What is the relationship of human beings with objects?
It is a amor-odi relationship. Contact is cada time m is virtual, and I speak for myself too. Before the phone appeared m jo I was walking down the street looking at everything, taking an interest in everything, touching everything. And I continue to do it, but less, even though, for example, in a restaurant, si m like the dish, I take it and turn it over (before they put the soup on me, of course...).
This restlessness to look, seek and grasp... This curiosity... Does on come from?
As for the furniture, maybe because my father was a cabinetmaker. He always told me: "Fuster no.... cabinetmaker". Although the furniture my father worked with has nothing to do with the ones m like. My grandfather was also a cabinetmaker. I try not to lose my curiosity. It is a spirit that must be worked on.
The path is m is important than the destination.
Walking these paths I have met people I would not have met otherwise.

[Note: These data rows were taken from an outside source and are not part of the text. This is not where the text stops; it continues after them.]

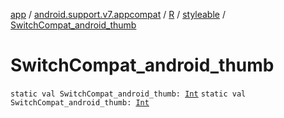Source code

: [app](../../../index.md) / [android.support.v7.appcompat](../../index.md) / [R](../index.md) / [styleable](index.md) / [SwitchCompat_android_thumb](.)

# SwitchCompat_android_thumb

`static val SwitchCompat_android_thumb: `[`Int`](https://kotlinlang.org/api/latest/jvm/stdlib/kotlin/-int/index.html)
`static val SwitchCompat_android_thumb: `[`Int`](https://kotlinlang.org/api/latest/jvm/stdlib/kotlin/-int/index.html)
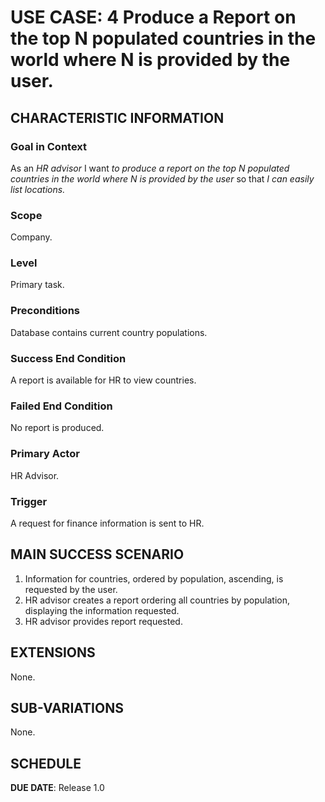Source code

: # USE CASE: 4 Produce a Report on the top N populated countries in the world where N is provided by the user.

## CHARACTERISTIC INFORMATION

### Goal in Context

As an *HR advisor* I want *to produce a report on the top N populated countries in the world where N is provided by the user* so that *I can easily list locations.*

### Scope

Company.

### Level

Primary task.

### Preconditions

Database contains current country populations.

### Success End Condition

A report is available for HR to view countries.

### Failed End Condition

No report is produced.

### Primary Actor

HR Advisor.

### Trigger

A request for finance information is sent to HR.

## MAIN SUCCESS SCENARIO

1. Information for countries, ordered by population, ascending, is requested by the user.
2. HR advisor creates a report ordering all countries by population, displaying the information requested.
3. HR advisor provides report requested.

## EXTENSIONS

None.

## SUB-VARIATIONS

None.

## SCHEDULE

**DUE DATE**: Release 1.0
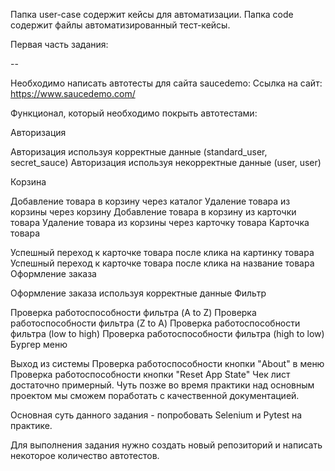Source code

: Папка user-case содержит кейсы для автоматизации.
Папка code содержит файлы автоматизированный тест-кейсы.

Первая часть задания:

--


Необходимо написать автотесты для сайта saucedemo: Ссылка на сайт: https://www.saucedemo.com/

Функционал, который необходимо покрыть автотестами:

Авторизация

Авторизация используя корректные данные (standard_user, secret_sauce)
Авторизация используя некорректные данные (user, user)

Корзина

Добавление товара в корзину через каталог
Удаление товара из корзины через корзину
Добавление товара в корзину из карточки товара
Удаление товара из корзины через карточку товара
Карточка товара

Успешный переход к карточке товара после клика на картинку товара
Успешный переход к карточке товара после клика на название товара
Оформление заказа

Оформление заказа используя корректные данные
Фильтр

Проверка работоспособности фильтра (A to Z)
Проверка работоспособности фильтра (Z to A)
Проверка работоспособности фильтра (low to high)
Проверка работоспособности фильтра (high to low)
Бургер меню

Выход из системы
Проверка работоспособности кнопки "About" в меню
Проверка работоспособности кнопки "Reset App State"
Чек лист достаточно примерный. Чуть позже во время практики над основным проектом мы сможем поработать с качественной документацией.

Основная суть данного задания - попробовать Selenium и Pytest на практике.

Для выполнения задания нужно создать новый репозиторий и написать некоторое количество автотестов.
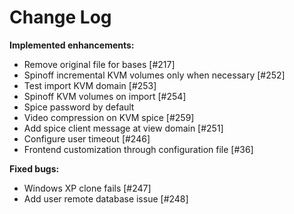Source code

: # Change Log


**Implemented enhancements:**

- Remove original file for bases [\#217]
- Spinoff incremental KVM volumes only when necessary [\#252]
- Test import KVM domain [\#253]
- Spinoff KVM volumes on import [\#254]
- Spice password by default
- Video compression on KVM spice [\#259]
- Add spice client message at view domain [\#251]
- Configure user timeout [\#246]
- Frontend customization through configuration file [\#36]

**Fixed bugs:**

- Windows XP clone fails [\#247]
- Add user remote database issue [\#248]

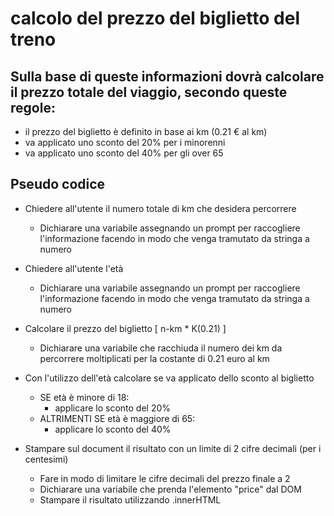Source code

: # calcolo del prezzo del biglietto del treno

## Sulla base di queste informazioni dovrà calcolare il prezzo totale del viaggio, secondo queste regole:
  - il prezzo del biglietto è definito in base ai km (0.21 € al km)
  - va applicato uno sconto del 20% per i minorenni
  - va applicato uno sconto del 40% per gli over 65

## Pseudo codice
- Chiedere all'utente il numero totale di km che desidera percorrere
  - Dichiarare una variabile assegnando un prompt per raccogliere l'informazione facendo in modo che venga tramutato da stringa a numero
- Chiedere all'utente l'età
  - Dichiarare una variabile assegnando un prompt per raccogliere l'informazione facendo in modo che venga tramutato da stringa a numero
- Calcolare il prezzo del biglietto [ n-km * K(0.21) ]
  - Dichiarare una variabile che racchiuda il numero dei km da percorrere moltiplicati per la costante di 0.21 euro al km
- Con l'utilizzo dell'età calcolare se va applicato dello sconto al biglietto
  - SE età è minore di 18:
    - applicare lo sconto del 20%
  - ALTRIMENTI SE età è maggiore di 65:
    - applicare lo sconto del 40%
  
- Stampare sul document il risultato con un limite di 2 cifre decimali (per i centesimi)
  - Fare in modo di limitare le cifre decimali del prezzo finale a 2
  - Dichiarare una variabile che prenda l'elemento "price" dal DOM 
  - Stampare il risultato utilizzando .innerHTML

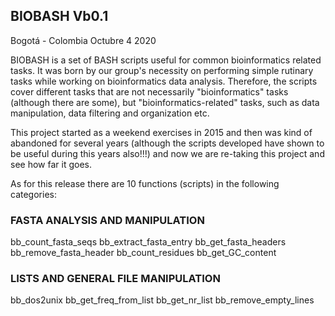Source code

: ## BIOBASH Vb0.1
Bogotá - Colombia Octubre 4 2020

BIOBASH is a set of BASH scripts useful for common bioinformatics related tasks.
It was born by our group's necessity on performing simple rutinary tasks while working
on bioinformatics data analysis.
Therefore, the scripts cover different tasks that are not necessarily "bioinformatics" tasks (although there are some),
but "bioinformatics-related" tasks, such as data manipulation, data filtering and organization etc.

This project started as a weekend exercises in 2015 and then was kind of abandoned for several years (although the scripts developed
have shown to be useful during this years also!!!) and now we are re-taking this project and see how far it goes.

As for this release there are 10 functions (scripts) in the following categories:


### FASTA ANALYSIS AND MANIPULATION
bb_count_fasta_seqs
bb_extract_fasta_entry
bb_get_fasta_headers
bb_remove_fasta_header
bb_count_residues
bb_get_GC_content

### LISTS AND GENERAL FILE MANIPULATION
bb_dos2unix
bb_get_freq_from_list
bb_get_nr_list
bb_remove_empty_lines

	







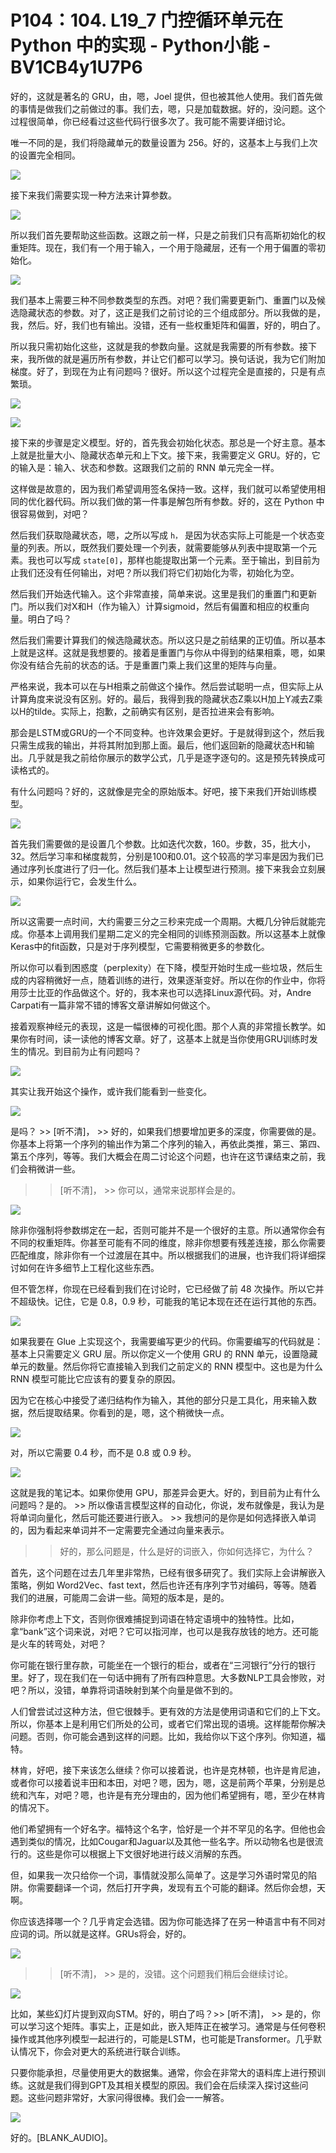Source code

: # P104：104. L19_7 门控循环单元在 Python 中的实现 - Python小能 - BV1CB4y1U7P6

好的，这就是著名的 GRU，由，嗯，Joel 提供，但也被其他人使用。我们首先做的事情是做我们之前做过的事。我们去，嗯，只是加载数据。好的，没问题。这个过程很简单，你已经看过这些代码行很多次了。我可能不需要详细讨论。

唯一不同的是，我们将隐藏单元的数量设置为 256。好的，这基本上与我们上次的设置完全相同。

![](img/bbe6dd8ad40244645da378e32803e830_1.png)

接下来我们需要实现一种方法来计算参数。

![](img/bbe6dd8ad40244645da378e32803e830_3.png)

所以我们首先要帮助这些函数。这跟之前一样，只是之前我们只有高斯初始化的权重矩阵。现在，我们有一个用于输入，一个用于隐藏层，还有一个用于偏置的零初始化。

![](img/bbe6dd8ad40244645da378e32803e830_5.png)

我们基本上需要三种不同参数类型的东西。对吧？我们需要更新门、重置门以及候选隐藏状态的参数。对了，这正是我们之前讨论的三个组成部分。所以我做的是，我，然后。好，我们也有输出。没错，还有一些权重矩阵和偏置，好的，明白了。

所以我只需初始化这些，这就是我的参数向量。这就是我需要的所有参数。接下来，我所做的就是遍历所有参数，并让它们都可以学习。换句话说，我为它们附加梯度。好了，到现在为止有问题吗？很好。所以这个过程完全是直接的，只是有点繁琐。

![](img/bbe6dd8ad40244645da378e32803e830_7.png)

![](img/bbe6dd8ad40244645da378e32803e830_8.png)

接下来的步骤是定义模型。好的，首先我会初始化状态。那总是一个好主意。基本上就是批量大小、隐藏状态单元和上下文。接下来，我需要定义 GRU。好的，它的输入是：输入、状态和参数。这跟我们之前的 RNN 单元完全一样。

这样做是故意的，因为我们希望调用签名保持一致。这样，我们就可以希望使用相同的优化器代码。所以我们做的第一件事是解包所有参数。好的，这在 Python 中很容易做到，对吧？

然后我们获取隐藏状态，嗯，之所以写成 `h，` 是因为状态实际上可能是一个状态变量的列表。所以，既然我们要处理一个列表，就需要能够从列表中提取第一个元素。我也可以写成 `state[0]`，那样也能提取出第一个元素。至于输出，到目前为止我们还没有任何输出，对吧？所以我们将它们初始化为零，初始化为空。

然后我们开始迭代输入。这个非常直接，简单来说。这里是我们的重置门和更新门。所以我们对X和H（作为输入）计算sigmoid，然后有偏置和相应的权重向量。明白了吗？

然后我们需要计算我们的候选隐藏状态。所以这只是之前结果的正切值。所以基本上就是这样。这就是我想要的。接着是重置门与你从中得到的结果相乘，嗯，如果你没有结合先前的状态的话。于是重置门乘上我们这里的矩阵与向量。

严格来说，我本可以在与H相乘之前做这个操作。然后尝试聪明一点，但实际上从计算角度来说没有区别。好的。最后，我得到我的隐藏状态Z乘以H加上Y减去Z乘以H的tilde。实际上，抱歉，之前确实有区别，是否拉进来会有影响。

那会是LSTM或GRU的一个不同变种。也许效果会更好。于是就得到这个，然后我只需生成我的输出，并将其附加到那上面。最后，他们返回新的隐藏状态H和输出。几乎就是我之前给你展示的数学公式，几乎是逐字逐句的。这是预先转换成可读格式的。

有什么问题吗？好的，这就像是完全的原始版本。好吧，接下来我们开始训练模型。

![](img/bbe6dd8ad40244645da378e32803e830_10.png)

首先我们需要做的是设置几个参数。比如迭代次数，160。步数，35，批大小，32。然后学习率和梯度裁剪，分别是100和0.01。这个较高的学习率是因为我们已通过序列长度进行了归一化。然后我们基本上让模型进行预测。接下来我会立刻展示，如果你运行它，会发生什么。

![](img/bbe6dd8ad40244645da378e32803e830_12.png)

所以这需要一点时间，大约需要三分之三秒来完成一个周期。大概几分钟后就能完成。你基本上调用我们星期二定义的完全相同的训练预测函数。所以这基本上就像Keras中的fit函数，只是对于序列模型，它需要稍微更多的参数化。

所以你可以看到困惑度（perplexity）在下降，模型开始时生成一些垃圾，然后生成的内容稍微好一点，随着训练的进行，效果逐渐变好。所以在你的作业中，你将用莎士比亚的作品做这个。好的，我本来也可以选择Linux源代码。对，Andre Carpati有一篇非常不错的博客文章讲解如何做这个。

接着观察神经元的表现，这是一幅很棒的可视化图。那个人真的非常擅长教学。如果你有时间，读一读他的博客文章。好了，这基本上就是当你使用GRU训练时发生的情况。到目前为止有问题吗？

![](img/bbe6dd8ad40244645da378e32803e830_14.png)

其实让我开始这个操作，或许我们能看到一些变化。

![](img/bbe6dd8ad40244645da378e32803e830_16.png)

是吗？ >> [听不清]， >> 好的，如果我们想要增加更多的深度，你需要做的是。你基本上将第一个序列的输出作为第二个序列的输入，再依此类推，第三、第四、第五个序列，等等。我们大概会在周二讨论这个问题，也许在这节课结束之前，我们会稍微讲一些。

>> [听不清]， >> 你可以，通常来说那样会是的。

![](img/bbe6dd8ad40244645da378e32803e830_18.png)

除非你强制将参数绑定在一起，否则可能并不是一个很好的主意。所以通常你会有不同的权重矩阵。你甚至可能有不同的维度，除非你想要有残差连接，那么你需要匹配维度，除非你有一个过渡层在其中。所以根据我们的进展，也许我们将详细探讨如何在许多细节上工程化这些东西。

但不管怎样，你现在已经看到我们在讨论时，它已经做了前 48 次操作。所以它并不超级快。记住，它是 0.8，0.9 秒，可能我的笔记本现在还在运行其他的东西。

![](img/bbe6dd8ad40244645da378e32803e830_20.png)

如果我要在 Glue 上实现这个，我需要编写更少的代码。你需要编写的代码就是：基本上只需要定义 GRU 层。所以你定义一个使用 GRU 的 RNN 单元，设置隐藏单元的数量。然后你将它直接输入到我们之前定义的 RNN 模型中。这也是为什么 RNN 模型可能比它应该有的要复杂的原因。

因为它在核心中接受了递归结构作为输入，其他的部分只是工具化，用来输入数据，然后提取结果。你看到的是，嗯，这个稍微快一点。

![](img/bbe6dd8ad40244645da378e32803e830_22.png)

对，所以它需要 0.4 秒，而不是 0.8 或 0.9 秒。

![](img/bbe6dd8ad40244645da378e32803e830_24.png)

这就是我的笔记本。如果你使用 GPU，那差异会更大。好的，到目前为止有什么问题吗？是的。 >> 所以像语言模型这样的自动化，你说，发布就像是，我认为是将单词向量化，然后可能还要进行嵌入。 >> 我想问的是你是如何选择嵌入单词的，因为看起来单词并不一定需要完全通过向量来表示。

>> 好的，那么问题是，什么是好的词嵌入，你如何选择它，为什么？

首先，这个问题在过去几年里非常热，已经有很多研究了。我们实际上会讲解嵌入策略，例如 Word2Vec、fast text，然后也许还有序列字节对编码，等等。随着我们的进展，可能周二会讲一些。简短的版本是，是的。

除非你考虑上下文，否则你很难捕捉到词语在特定语境中的独特性。比如，拿“bank”这个词来说，对吧？它可以指河岸，也可以是我存放钱的地方。还可能是火车的转弯处，对吧？

你可能在银行里存款，可能坐在一个银行的柜台，或者在“三河银行”分行的银行里。好了，现在我们在一句话中拥有了所有四种意思。大多数NLP工具会惨败，对吧？所以，没错，单靠将词语映射到某个向量是做不到的。

人们曾尝试过这种方法，但它很棘手。更有效的方法是使用词语和它们的上下文。所以，你基本上是利用它们所处的公司，或者它们常出现的语境。这样能帮你解决问题。否则，你可能会遇到这样的问题。比如，我给你以下这个序列。你知道，福特。

林肯，好吧，接下来该怎么继续？你可以接着说，也许是克林顿，也许是肯尼迪，或者你可以接着说丰田和本田，对吧？嗯，因为，嗯，这是前两个苹果，分别是总统和汽车，对吧？嗯，也许是有充分理由的，因为他们希望拥有，嗯，至少在林肯的情况下。

他们希望拥有一个好名字。福特这个名字，恰好是一个并不罕见的名字。但他也会遇到类似的情况，比如Cougar和Jaguar以及其他一些名字。所以动物名也是很流行的。这些是你可以根据上下文很好地进行歧义消解的东西。

但，如果我一次只给你一个词，事情就没那么简单了。这是学习外语时常见的陷阱。你需要翻译一个词，然后打开字典，发现有五个可能的翻译。然后你会想，天啊。

你应该选择哪一个？几乎肯定会选错。因为你可能选择了在另一种语言中有不同对应词的词。所以就是这样。GRUs将会，好的。

![](img/bbe6dd8ad40244645da378e32803e830_26.png)

>> [听不清]， >> 是的，没错。这个问题我们稍后会继续讨论。

![](img/bbe6dd8ad40244645da378e32803e830_28.png)

比如，某些幻灯片提到双向STM。好的，明白了吗？>> [听不清]， >> 是的，你可以学习这个矩阵。事实上，正是如此，嵌入矩阵正在被学习。通常是与任何卷积操作或其他序列模型一起进行的，可能是LSTM，也可能是Transformer。几乎默认情况下，你会对更大的系统进行联合训练。

只要你能承担，尽量使用更大的数据集。通常，你会在非常大的语料库上进行预训练。这就是我们得到GPT及其相关模型的原因。我们会在后续深入探讨这些问题。这些问题非常好，大家问得很棒。我们会一一解答。

![](img/bbe6dd8ad40244645da378e32803e830_30.png)

好的。[BLANK_AUDIO]。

For you, what is creating?
I've never created objects, but my work is creative. M sit in front of a blank sheet of paper with the almost civil servant obligation to make people laugh. For me, creating is thinking about making a smile, which is a very difficult pleasure cil describe. Sometimes you think it will work and it doesn't, and other times the other way around.
The exceptional André Ricard says that in design, the tica is a consequence not an end. Perfection in function usually produces beautiful shapes.
Yes, without a doubt. It's perfection. There are many well-finished objects that have something wrong.
Continuing with the ideas of this design referent, he calls these useless objects "pol objectual illusion".
Jo I think there must be useless design to value useful design. And jo that I dedicate myself to writing humor, I find that in bad design there is an inexhaustible source of humor. For example, in the films of Jacques Tati, who is confronted with automatic kitchens. fet, jo quan I go to a public toilet I write down in a notebook what is there: a tap with a photoelectric cell that you don't know how it goes, an air conditioner that t'dries your hands and that stops working cada two by three, an automatic light tica that goes out at the worst time, etc. With this sixth rie of situations I laugh. I remember an exhibition that was held many years ago at the Palau de la Virreina on poorly designed objects. There was a public bench that was jammed in the rain, a clock on you could watch TV, but in which they broadcast a film with subtitles and it was impossible to read the subtitles, a public address system that distorted the voice and was absolutely unintelligible... I admit it. I'm a case.